1976 British children's TV series

The Georgian House is a British children's fantasy television series produced by HTV and first screened on ITV in 1976. The series consisted of seven episodes.

The story concerns two teenagers who go to work as tour guides at a Georgian house in Bristol but are transported back to 1772. The action takes place as a mix of the modern day intertwined with the 18th century. The series was written by Jill Laurimore and Harry Moore and produced by Leonard White.

Today, only three episodes exist in the archives.

== Plot ==

The story concerned two students, Dan and Abbie, who arrive at a recently refurbished Georgian House in Bristol, which is open for guided tours. They work there as tour guides along with the caretaker. While there, they discover an African wood carving which takes hold of the teenagers and transports them back 200 years to a time when the house was owned by the Leadbetter family. They are accepted as part of the household as Abbie is seen as a visiting cousin and Dan is a bullied houseboy. While there, they meet a young Negro slave, Ngo who is owned by the Leadbetters. Abbie is desperate to set him free, but Dan is keen to get back to their own time. They discover that Ngo is the only one who can help them get back and they work together. Abbie and Dan succeed in setting Ngo free and they make it back to their own time.

== Background ==

The series was written by acclaimed author Jill Laurimore and producer/writer Harry Moore. The series was produced by Leonard White. The original commission from HTV was to be set in the West Country, consist of seven episodes and no more than four sets with no location work.

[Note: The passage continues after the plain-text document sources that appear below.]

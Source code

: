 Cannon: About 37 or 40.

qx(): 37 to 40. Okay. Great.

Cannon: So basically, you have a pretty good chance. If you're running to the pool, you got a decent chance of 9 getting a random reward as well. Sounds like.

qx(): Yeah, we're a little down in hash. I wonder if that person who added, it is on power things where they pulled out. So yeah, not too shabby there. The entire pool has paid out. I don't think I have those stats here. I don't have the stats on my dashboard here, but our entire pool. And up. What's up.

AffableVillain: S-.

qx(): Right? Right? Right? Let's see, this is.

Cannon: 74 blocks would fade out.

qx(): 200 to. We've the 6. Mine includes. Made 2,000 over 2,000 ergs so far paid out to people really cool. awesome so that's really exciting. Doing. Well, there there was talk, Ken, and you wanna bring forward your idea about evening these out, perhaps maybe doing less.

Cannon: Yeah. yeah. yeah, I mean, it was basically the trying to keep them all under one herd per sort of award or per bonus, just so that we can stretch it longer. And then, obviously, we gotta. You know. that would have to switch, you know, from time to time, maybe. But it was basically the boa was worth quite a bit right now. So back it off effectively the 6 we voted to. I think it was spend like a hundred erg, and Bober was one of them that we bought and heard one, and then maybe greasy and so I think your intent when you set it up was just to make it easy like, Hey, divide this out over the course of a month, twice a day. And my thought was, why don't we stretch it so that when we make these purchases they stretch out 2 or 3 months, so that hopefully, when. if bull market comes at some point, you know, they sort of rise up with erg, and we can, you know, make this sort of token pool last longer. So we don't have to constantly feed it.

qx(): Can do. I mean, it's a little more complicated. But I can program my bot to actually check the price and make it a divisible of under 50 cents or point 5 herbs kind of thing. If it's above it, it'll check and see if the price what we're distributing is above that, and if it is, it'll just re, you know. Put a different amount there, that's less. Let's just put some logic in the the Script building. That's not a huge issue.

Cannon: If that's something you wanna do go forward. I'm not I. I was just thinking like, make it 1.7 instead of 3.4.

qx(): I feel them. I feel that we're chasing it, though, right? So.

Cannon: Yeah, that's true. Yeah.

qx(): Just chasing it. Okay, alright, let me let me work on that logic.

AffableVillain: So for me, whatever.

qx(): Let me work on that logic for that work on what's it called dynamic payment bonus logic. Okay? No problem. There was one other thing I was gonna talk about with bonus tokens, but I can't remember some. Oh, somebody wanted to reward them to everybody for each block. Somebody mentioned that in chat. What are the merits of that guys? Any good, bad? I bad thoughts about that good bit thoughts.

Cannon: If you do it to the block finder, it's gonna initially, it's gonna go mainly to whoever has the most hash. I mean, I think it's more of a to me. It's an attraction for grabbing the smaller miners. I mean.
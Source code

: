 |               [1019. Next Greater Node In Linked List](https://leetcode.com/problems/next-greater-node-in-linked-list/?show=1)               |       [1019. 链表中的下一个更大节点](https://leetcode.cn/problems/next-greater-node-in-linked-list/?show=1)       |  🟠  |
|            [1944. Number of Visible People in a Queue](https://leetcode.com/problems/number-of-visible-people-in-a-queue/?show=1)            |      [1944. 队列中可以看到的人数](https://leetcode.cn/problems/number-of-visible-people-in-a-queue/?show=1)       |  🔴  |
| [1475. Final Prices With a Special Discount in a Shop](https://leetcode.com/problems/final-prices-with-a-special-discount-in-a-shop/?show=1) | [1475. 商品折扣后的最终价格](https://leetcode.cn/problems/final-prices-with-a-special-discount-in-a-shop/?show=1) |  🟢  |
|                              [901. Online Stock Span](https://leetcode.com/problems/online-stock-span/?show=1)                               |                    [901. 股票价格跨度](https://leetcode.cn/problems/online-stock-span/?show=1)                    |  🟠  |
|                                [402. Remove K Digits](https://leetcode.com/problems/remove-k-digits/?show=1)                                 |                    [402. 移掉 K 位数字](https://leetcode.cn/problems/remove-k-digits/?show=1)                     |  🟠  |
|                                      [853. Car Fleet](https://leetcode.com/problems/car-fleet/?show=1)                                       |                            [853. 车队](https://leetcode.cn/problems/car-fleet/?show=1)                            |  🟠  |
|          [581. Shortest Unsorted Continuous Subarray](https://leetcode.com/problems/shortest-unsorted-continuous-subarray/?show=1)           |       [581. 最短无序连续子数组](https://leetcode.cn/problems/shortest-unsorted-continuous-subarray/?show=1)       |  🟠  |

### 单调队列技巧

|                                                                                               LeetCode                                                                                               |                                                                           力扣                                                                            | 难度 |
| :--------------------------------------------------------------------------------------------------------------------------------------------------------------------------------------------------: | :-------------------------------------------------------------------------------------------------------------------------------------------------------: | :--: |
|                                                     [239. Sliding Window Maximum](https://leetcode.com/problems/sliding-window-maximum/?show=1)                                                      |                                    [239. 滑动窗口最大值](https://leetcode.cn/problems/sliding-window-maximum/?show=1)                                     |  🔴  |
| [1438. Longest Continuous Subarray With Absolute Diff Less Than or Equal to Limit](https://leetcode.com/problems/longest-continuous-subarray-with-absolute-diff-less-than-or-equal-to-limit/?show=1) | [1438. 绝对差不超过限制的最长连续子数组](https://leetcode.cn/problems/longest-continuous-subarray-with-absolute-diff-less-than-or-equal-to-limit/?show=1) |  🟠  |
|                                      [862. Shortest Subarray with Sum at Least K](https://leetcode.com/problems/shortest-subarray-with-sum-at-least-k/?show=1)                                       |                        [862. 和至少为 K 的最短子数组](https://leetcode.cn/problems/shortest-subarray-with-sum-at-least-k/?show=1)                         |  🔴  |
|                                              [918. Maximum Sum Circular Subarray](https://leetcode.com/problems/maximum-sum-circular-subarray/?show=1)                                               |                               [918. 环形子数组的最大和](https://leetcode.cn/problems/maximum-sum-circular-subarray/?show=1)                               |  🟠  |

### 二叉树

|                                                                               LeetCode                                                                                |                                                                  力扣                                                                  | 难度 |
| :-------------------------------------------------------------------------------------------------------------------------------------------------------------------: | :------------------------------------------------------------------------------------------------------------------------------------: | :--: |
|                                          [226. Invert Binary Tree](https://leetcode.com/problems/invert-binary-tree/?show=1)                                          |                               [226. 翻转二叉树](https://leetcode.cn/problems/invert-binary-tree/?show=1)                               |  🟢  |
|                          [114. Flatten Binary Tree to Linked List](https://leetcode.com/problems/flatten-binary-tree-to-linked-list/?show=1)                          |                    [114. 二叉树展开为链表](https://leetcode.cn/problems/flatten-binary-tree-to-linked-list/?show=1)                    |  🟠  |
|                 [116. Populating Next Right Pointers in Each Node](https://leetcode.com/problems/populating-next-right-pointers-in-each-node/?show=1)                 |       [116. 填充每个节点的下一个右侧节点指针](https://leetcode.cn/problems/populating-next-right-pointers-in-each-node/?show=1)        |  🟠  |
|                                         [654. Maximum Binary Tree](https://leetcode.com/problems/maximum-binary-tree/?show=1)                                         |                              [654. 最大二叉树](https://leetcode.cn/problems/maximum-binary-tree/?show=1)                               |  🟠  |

The series was to be shot solely on videotape.

The serial was needed urgently and so Laurimore and Moore had to come up with the plot and seven scripts quite quickly. Laurimore had spent time in Bristol as a child and had been to visit the Geogian House in Bristol several times and had been fascinated by it. Given the restrictive nature of just four sets, she came up with the idea to set it across two time zones, the 1970s and the 1770s using the same sets. Originally it was planned that the house would be given a generic name to distance itself from the real location, but HTV were keen to tie it to the real house in Bristol, which at that time was conducting guided tours. The real drawing room and hallways were recreated in the studio with meticulous detail. Laurimore lamented that with all the money spent on the sets, they could have used some of it for a few location scenes which she felt would improve the production.

Of the cast, the two teenage leads were played by Spencer Banks, who had made his name earlier in the decade as Simon in the science-fiction series, Timeslip, while Abbie was played by 19-year old actress Adrienne Byrne. Well known actor Jack Watson played the Caretaker. Playing the slave boy Ngo, child actor Brinsley Forde was cast. (Forde later became more famous as a member of 1980s reggae-pop group, Aswad). Characters from the 18th-century were: Peter Scofield (Leadbetter), Constance Chapman (Mistress Anne), Janine Duvitski (Ariadne), Valerie Lush (Lady Cecilia), Monica Lavers (Maid), Anne Blake (Madame Lavarre), Stephen Holton (Footman), Dudley Jones (Hezekiah Allsop), and Anna Quayle (Miss Humphreys)
.

The Stage newspaper said that the series was "visually rich, sumptuously produced [and] a quality production".

== Episodes ==

| No. | Title | First broadcast |
|---|---|---|
| 1 | "New Recruits" | 2 January 1976 |
| 2 | "We'll Never Get Back" | 9 January 1976 |
| 3 | "Treachery" | 16 January 1976 |
| 4 | "A Dose of Sulphur Water" | 23 January 1976 |
| 5 | "Duwamba" | 30 January 1976 |
| 6 | "Trapped" | 6 February 1976 |
| 7 | "Look to Your Future" | 13 February 1976 |

== Availability ==

Today, only two episodes of the series exist in the HTV archive. These are episodes 1 and 7, with the remaining five believed to have been wiped. Since then, a home-recorded videotape of episode 3 has come to light. Despite its only partial existence, archive TV specialists Network DVD released the three remaining episodes on a single DVD on 24 May 2010. PDF files of the scripts represented the 'lost' episodes 2, 4, 5 and 6 allowing the narrative to be understood.